Items listed in a dataset:
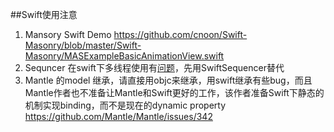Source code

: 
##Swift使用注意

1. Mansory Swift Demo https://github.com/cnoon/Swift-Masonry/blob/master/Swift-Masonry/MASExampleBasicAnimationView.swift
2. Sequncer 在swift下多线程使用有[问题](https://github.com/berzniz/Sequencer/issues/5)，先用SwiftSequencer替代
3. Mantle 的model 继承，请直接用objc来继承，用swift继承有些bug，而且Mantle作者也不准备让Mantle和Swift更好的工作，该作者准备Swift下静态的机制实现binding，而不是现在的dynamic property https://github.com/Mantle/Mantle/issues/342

* **What the exercise asks**: Your answer must be an exact transcription of every entry, minus the pictures.

* **Answer for the task**:
Source code

: 
##Swift使用注意

1. Mansory Swift Demo https://github.com/cnoon/Swift-Masonry/blob/master/Swift-Masonry/MASExampleBasicAnimationView.swift
2. Sequncer 在swift下多线程使用有[问题](https://github.com/berzniz/Sequencer/issues/5)，先用SwiftSequencer替代
3. Mantle 的model 继承，请直接用objc来继承，用swift继承有些bug，而且Mantle作者也不准备让Mantle和Swift更好的工作，该作者准备Swift下静态的机制实现binding，而不是现在的dynamic property https://github.com/Mantle/Mantle/issues/342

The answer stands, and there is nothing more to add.